Top state environmental officials plan to push for wider use of electric vehicles as a result of the $72.2 million it received from a federal settlement with Volkswagen.
The state’s share is the result of a $2.9 billion federal suit stemming from the Volkswagen emission scandal, whereby the German automaker was revealed to have been installing devices to cheat state emissions testing programs across the U.S.
“Through this settlement, we have the opportunity to make investments to clean up our air, righting a wrong for disproportionately impacted communities and setting New Jersey on a path to a clean energy and transportation future,” Gov. Phil Murphy said in a prepared statement.
Officials at the state Department of Environmental Protection plan to use the funds for programs that would reduce greenhouse gas emissions and smog-producing gases, and help the communities that they have disproportionately affected, according to a DEP statement.
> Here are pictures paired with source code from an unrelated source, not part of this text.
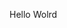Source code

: Hello Wolrd















































































































































































































































































































































































































































































































































































































































































































































































































































































































































































































































































































































































































































































































































































































































































































































































































































































































































































































































































































































































































































































































































































































































































































































































































































































































































































































































































































































































































































































































































































































































































































































































































































































































































































































































































































































































































































































































































































































































































































































































































































































































































































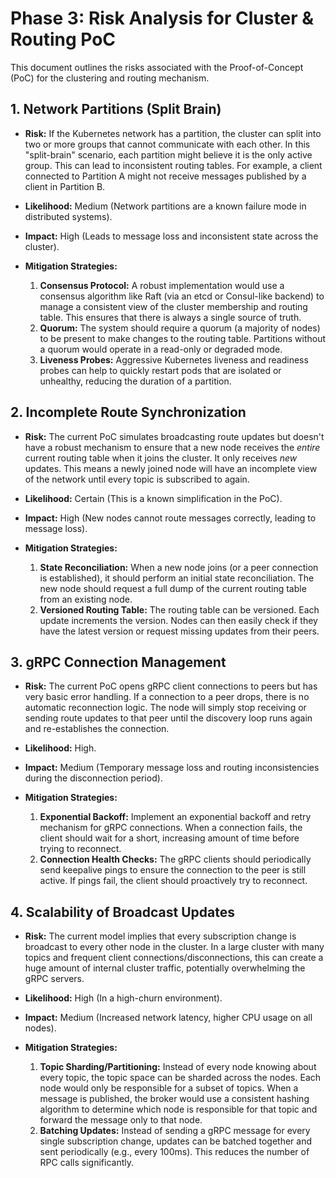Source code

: # Phase 3: Risk Analysis for Cluster & Routing PoC

This document outlines the risks associated with the Proof-of-Concept (PoC) for the clustering and routing mechanism.

## 1. Network Partitions (Split Brain)

*   **Risk:** If the Kubernetes network has a partition, the cluster can split into two or more groups that cannot communicate with each other. In this "split-brain" scenario, each partition might believe it is the only active group. This can lead to inconsistent routing tables. For example, a client connected to Partition A might not receive messages published by a client in Partition B.

*   **Likelihood:** Medium (Network partitions are a known failure mode in distributed systems).

*   **Impact:** High (Leads to message loss and inconsistent state across the cluster).

*   **Mitigation Strategies:**
    1.  **Consensus Protocol:** A robust implementation would use a consensus algorithm like Raft (via an etcd or Consul-like backend) to manage a consistent view of the cluster membership and routing table. This ensures that there is always a single source of truth.
    2.  **Quorum:** The system should require a quorum (a majority of nodes) to be present to make changes to the routing table. Partitions without a quorum would operate in a read-only or degraded mode.
    3.  **Liveness Probes:** Aggressive Kubernetes liveness and readiness probes can help to quickly restart pods that are isolated or unhealthy, reducing the duration of a partition.

## 2. Incomplete Route Synchronization

*   **Risk:** The current PoC simulates broadcasting route updates but doesn't have a robust mechanism to ensure that a new node receives the *entire* current routing table when it joins the cluster. It only receives *new* updates. This means a newly joined node will have an incomplete view of the network until every topic is subscribed to again.

*   **Likelihood:** Certain (This is a known simplification in the PoC).

*   **Impact:** High (New nodes cannot route messages correctly, leading to message loss).

*   **Mitigation Strategies:**
    1.  **State Reconciliation:** When a new node joins (or a peer connection is established), it should perform an initial state reconciliation. The new node should request a full dump of the current routing table from an existing node.
    2.  **Versioned Routing Table:** The routing table can be versioned. Each update increments the version. Nodes can then easily check if they have the latest version or request missing updates from their peers.

## 3. gRPC Connection Management

*   **Risk:** The current PoC opens gRPC client connections to peers but has very basic error handling. If a connection to a peer drops, there is no automatic reconnection logic. The node will simply stop receiving or sending route updates to that peer until the discovery loop runs again and re-establishes the connection.

*   **Likelihood:** High.

*   **Impact:** Medium (Temporary message loss and routing inconsistencies during the disconnection period).

*   **Mitigation Strategies:**
    1.  **Exponential Backoff:** Implement an exponential backoff and retry mechanism for gRPC connections. When a connection fails, the client should wait for a short, increasing amount of time before trying to reconnect.
    2.  **Connection Health Checks:** The gRPC clients should periodically send keepalive pings to ensure the connection to the peer is still active. If pings fail, the client should proactively try to reconnect.

## 4. Scalability of Broadcast Updates

*   **Risk:** The current model implies that every subscription change is broadcast to every other node in the cluster. In a large cluster with many topics and frequent client connections/disconnections, this can create a huge amount of internal cluster traffic, potentially overwhelming the gRPC servers.

*   **Likelihood:** High (In a high-churn environment).

*   **Impact:** Medium (Increased network latency, higher CPU usage on all nodes).

*   **Mitigation Strategies:**
    1.  **Topic Sharding/Partitioning:** Instead of every node knowing about every topic, the topic space can be sharded across the nodes. Each node would only be responsible for a subset of topics. When a message is published, the broker would use a consistent hashing algorithm to determine which node is responsible for that topic and forward the message only to that node.
    2.  **Batching Updates:** Instead of sending a gRPC message for every single subscription change, updates can be batched together and sent periodically (e.g., every 100ms). This reduces the number of RPC calls significantly.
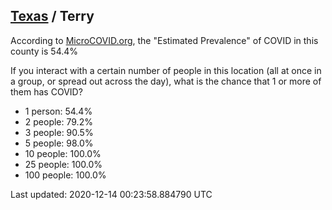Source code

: 
## [Texas](/united-states/texas) / Terry

According to [MicroCOVID.org](http://microcovid.org),
the "Estimated Prevalence" of COVID in this county is 54.4%

If you interact with a certain number of people in this location
(all at once in a group, or spread out across the day), what is the chance that
1 or more of them has COVID?

- 1 person: 54.4%
- 2 people: 79.2%
- 3 people: 90.5%
- 5 people: 98.0%
- 10 people: 100.0%
- 25 people: 100.0%
- 100 people: 100.0%

Last updated: 2020-12-14 00:23:58.884790 UTC
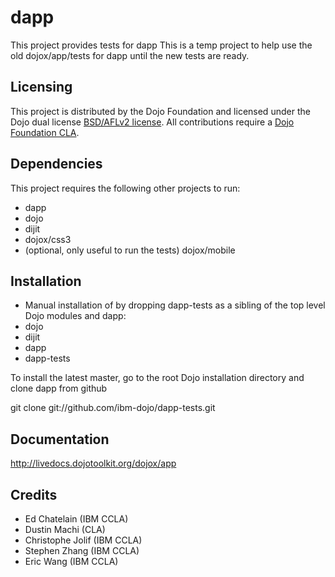 # dapp

This project provides tests for dapp
This is a temp project to help use the old dojox/app/tests for dapp until the new tests are ready.

## Licensing

This project is distributed by the Dojo Foundation and licensed under the Dojo dual license [BSD/AFLv2 license](http://dojotoolkit.org/license).
All contributions require a [Dojo Foundation CLA](http://dojofoundation.org/about/claForm).

## Dependencies

This project requires the following other projects to run:
 * dapp
 * dojo
 * dijit
 * dojox/css3
 * (optional, only useful to run the tests) dojox/mobile

## Installation

* Manual installation of by dropping dapp-tests as a sibling of the top level Dojo modules and dapp:
 * dojo
 * dijit
 * dapp
 * dapp-tests

 To install the latest master, go to the root Dojo installation directory and clone dapp from github

 git clone git://github.com/ibm-dojo/dapp-tests.git

## Documentation

http://livedocs.dojotoolkit.org/dojox/app

## Credits

* Ed Chatelain (IBM CCLA)
* Dustin Machi (CLA)
* Christophe Jolif (IBM CCLA)
* Stephen Zhang (IBM CCLA)
* Eric Wang (IBM CCLA)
The DEP’s draft plan, released Monday, calls for the agency to use the majority of the money to install new charger stations and phase out older vehicles, replacing them with electric vehicles
“Our goal is to use New Jersey’s share of the national Volkswagen settlement to develop programs that are consistent with Gov. Murphy’s commitment to reduce smog as well as greenhouse gas emissions, advance environmental justice goals in urban areas and expand the use of electric vehicles,” wrote DEP Commissioner Catherine McCabe.